» **Exercise instructions**:
Copy every line of the records below where the word "next" occurs.
+++
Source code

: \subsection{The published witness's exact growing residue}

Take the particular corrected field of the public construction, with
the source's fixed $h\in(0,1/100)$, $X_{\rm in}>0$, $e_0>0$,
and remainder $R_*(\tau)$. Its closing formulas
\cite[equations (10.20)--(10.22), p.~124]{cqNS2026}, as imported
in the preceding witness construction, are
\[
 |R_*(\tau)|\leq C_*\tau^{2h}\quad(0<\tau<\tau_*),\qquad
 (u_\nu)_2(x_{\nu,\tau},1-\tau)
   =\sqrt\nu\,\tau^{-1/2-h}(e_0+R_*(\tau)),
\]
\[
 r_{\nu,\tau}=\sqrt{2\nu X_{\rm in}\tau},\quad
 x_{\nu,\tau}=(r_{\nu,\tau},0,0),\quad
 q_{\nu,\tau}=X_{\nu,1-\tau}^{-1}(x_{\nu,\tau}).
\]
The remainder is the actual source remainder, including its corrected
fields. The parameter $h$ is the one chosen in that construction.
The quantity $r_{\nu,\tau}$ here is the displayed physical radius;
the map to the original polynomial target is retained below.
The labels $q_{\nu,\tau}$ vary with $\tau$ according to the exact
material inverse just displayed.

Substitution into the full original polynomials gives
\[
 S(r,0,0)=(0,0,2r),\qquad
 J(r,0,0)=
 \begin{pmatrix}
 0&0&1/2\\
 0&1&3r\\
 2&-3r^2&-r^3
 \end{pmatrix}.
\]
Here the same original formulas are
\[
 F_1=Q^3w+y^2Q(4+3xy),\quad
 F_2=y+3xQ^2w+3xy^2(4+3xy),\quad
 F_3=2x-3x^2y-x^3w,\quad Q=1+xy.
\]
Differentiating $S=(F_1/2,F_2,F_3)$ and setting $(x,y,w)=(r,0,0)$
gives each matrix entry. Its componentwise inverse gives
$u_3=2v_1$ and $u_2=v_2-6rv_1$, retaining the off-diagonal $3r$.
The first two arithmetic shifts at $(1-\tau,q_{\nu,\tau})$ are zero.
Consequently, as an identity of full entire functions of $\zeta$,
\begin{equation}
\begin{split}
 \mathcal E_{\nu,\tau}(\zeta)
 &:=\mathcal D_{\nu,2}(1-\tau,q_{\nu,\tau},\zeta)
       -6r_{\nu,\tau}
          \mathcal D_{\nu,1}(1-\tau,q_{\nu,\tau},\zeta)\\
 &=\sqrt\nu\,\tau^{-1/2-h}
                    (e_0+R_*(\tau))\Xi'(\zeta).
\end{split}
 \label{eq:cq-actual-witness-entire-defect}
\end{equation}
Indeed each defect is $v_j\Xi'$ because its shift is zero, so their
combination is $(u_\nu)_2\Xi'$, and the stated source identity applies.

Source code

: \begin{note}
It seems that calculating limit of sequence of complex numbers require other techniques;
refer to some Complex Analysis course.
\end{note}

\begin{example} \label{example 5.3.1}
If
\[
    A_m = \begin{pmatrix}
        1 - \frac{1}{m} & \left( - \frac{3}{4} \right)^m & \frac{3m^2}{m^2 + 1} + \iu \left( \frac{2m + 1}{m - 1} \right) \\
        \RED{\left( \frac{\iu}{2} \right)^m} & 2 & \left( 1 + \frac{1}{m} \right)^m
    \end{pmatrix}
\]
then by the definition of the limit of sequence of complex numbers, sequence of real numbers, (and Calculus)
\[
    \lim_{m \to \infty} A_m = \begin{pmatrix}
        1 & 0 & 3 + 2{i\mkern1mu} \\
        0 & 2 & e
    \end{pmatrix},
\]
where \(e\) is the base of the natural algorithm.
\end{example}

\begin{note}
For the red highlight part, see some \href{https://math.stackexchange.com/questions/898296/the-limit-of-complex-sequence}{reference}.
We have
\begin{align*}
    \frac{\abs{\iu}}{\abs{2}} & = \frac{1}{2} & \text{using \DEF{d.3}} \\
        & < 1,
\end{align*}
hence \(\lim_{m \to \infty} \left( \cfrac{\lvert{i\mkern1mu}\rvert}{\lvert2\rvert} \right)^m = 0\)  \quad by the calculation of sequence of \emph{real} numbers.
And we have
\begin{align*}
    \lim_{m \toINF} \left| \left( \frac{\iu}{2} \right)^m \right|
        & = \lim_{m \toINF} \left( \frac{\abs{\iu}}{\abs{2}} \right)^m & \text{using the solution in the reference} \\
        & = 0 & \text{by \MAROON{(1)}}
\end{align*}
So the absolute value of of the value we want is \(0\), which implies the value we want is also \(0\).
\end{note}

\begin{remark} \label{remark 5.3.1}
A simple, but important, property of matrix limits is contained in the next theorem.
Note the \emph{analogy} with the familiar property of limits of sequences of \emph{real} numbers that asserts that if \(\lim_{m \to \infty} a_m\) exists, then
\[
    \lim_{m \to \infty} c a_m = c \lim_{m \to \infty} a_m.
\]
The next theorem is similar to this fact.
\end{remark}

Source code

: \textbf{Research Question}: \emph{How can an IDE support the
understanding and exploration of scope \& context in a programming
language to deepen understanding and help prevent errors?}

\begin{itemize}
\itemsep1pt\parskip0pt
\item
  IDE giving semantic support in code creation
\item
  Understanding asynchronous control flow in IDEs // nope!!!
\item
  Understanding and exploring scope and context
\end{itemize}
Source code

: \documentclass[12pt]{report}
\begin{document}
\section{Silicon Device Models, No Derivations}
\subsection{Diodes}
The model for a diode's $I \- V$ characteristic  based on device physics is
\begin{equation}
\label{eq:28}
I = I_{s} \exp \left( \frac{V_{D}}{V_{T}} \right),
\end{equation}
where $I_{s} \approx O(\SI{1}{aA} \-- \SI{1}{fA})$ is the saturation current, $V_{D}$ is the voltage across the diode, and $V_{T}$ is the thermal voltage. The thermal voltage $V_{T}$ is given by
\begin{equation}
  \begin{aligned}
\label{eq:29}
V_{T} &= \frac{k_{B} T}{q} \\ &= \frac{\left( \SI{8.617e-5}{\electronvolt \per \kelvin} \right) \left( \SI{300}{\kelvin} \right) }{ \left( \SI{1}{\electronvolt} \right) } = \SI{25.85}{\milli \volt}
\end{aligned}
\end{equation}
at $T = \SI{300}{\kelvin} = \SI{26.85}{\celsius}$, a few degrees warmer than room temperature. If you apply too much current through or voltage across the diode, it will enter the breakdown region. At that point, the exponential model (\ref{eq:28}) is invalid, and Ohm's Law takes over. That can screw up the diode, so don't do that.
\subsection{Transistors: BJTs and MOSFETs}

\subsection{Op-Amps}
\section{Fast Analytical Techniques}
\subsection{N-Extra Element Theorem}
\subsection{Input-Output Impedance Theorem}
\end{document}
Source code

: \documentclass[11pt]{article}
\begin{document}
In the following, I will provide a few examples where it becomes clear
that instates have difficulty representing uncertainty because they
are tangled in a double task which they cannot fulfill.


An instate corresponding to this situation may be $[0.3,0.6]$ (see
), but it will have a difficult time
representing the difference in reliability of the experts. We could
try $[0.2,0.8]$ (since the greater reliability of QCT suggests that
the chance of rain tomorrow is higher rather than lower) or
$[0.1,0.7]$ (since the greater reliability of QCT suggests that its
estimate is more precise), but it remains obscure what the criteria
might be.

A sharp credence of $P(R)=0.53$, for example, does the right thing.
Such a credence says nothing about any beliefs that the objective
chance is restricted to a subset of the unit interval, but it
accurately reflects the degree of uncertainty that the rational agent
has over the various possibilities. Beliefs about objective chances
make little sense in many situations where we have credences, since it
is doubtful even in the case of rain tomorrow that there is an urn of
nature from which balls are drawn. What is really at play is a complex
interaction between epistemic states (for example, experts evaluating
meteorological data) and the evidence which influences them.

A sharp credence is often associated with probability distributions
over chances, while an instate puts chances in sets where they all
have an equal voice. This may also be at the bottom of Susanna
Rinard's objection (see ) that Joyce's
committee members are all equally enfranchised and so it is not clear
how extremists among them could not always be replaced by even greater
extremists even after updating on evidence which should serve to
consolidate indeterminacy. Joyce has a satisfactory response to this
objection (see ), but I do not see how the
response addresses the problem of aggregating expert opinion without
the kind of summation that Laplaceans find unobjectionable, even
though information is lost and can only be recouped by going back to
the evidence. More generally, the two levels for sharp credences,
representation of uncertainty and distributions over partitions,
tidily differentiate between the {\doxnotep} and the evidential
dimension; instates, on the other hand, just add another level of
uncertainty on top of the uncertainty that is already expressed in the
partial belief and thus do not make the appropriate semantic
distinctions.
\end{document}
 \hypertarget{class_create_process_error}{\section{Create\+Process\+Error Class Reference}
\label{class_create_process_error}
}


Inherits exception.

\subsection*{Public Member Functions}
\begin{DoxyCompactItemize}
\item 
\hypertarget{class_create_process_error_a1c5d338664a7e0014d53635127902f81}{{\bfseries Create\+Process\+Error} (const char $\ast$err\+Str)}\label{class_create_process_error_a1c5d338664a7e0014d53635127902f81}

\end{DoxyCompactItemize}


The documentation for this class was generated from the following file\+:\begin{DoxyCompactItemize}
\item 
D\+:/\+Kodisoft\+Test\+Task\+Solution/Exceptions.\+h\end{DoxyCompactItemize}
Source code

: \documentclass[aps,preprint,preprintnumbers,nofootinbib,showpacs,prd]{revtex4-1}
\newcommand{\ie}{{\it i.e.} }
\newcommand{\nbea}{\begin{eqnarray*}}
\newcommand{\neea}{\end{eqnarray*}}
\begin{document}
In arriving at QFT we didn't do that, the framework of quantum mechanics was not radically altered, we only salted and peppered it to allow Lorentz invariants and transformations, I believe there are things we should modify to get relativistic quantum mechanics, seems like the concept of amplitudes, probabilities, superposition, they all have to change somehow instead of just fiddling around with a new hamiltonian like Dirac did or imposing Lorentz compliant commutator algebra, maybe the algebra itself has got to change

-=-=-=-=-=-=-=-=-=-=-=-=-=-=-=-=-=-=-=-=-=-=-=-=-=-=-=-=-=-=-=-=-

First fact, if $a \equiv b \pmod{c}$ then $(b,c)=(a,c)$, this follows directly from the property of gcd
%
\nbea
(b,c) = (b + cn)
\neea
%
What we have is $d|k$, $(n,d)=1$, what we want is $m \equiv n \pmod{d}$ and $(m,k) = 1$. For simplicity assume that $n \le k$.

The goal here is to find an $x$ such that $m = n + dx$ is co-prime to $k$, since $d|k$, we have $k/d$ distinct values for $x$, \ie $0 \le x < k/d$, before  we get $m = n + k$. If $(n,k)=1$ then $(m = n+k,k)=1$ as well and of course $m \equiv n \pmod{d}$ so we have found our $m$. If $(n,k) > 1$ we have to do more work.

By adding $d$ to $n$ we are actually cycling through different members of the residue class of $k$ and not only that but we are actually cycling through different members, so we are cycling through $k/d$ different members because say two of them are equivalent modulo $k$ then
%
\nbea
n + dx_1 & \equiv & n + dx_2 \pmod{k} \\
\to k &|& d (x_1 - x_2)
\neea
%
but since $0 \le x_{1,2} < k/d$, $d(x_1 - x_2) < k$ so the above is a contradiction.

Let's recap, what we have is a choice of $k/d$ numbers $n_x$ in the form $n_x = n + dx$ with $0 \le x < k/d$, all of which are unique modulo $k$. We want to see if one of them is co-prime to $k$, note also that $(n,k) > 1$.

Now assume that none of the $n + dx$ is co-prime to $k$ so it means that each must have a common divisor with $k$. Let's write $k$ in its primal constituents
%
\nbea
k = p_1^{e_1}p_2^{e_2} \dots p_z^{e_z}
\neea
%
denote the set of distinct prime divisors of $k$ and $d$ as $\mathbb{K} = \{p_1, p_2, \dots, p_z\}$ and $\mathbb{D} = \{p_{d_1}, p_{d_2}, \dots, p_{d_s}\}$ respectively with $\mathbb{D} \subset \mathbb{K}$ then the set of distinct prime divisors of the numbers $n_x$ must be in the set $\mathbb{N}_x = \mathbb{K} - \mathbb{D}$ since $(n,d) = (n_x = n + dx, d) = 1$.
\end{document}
+++
» **Reply**:
A simple, but important, property of matrix limits is contained in the next theorem.
The next theorem is similar to this fact.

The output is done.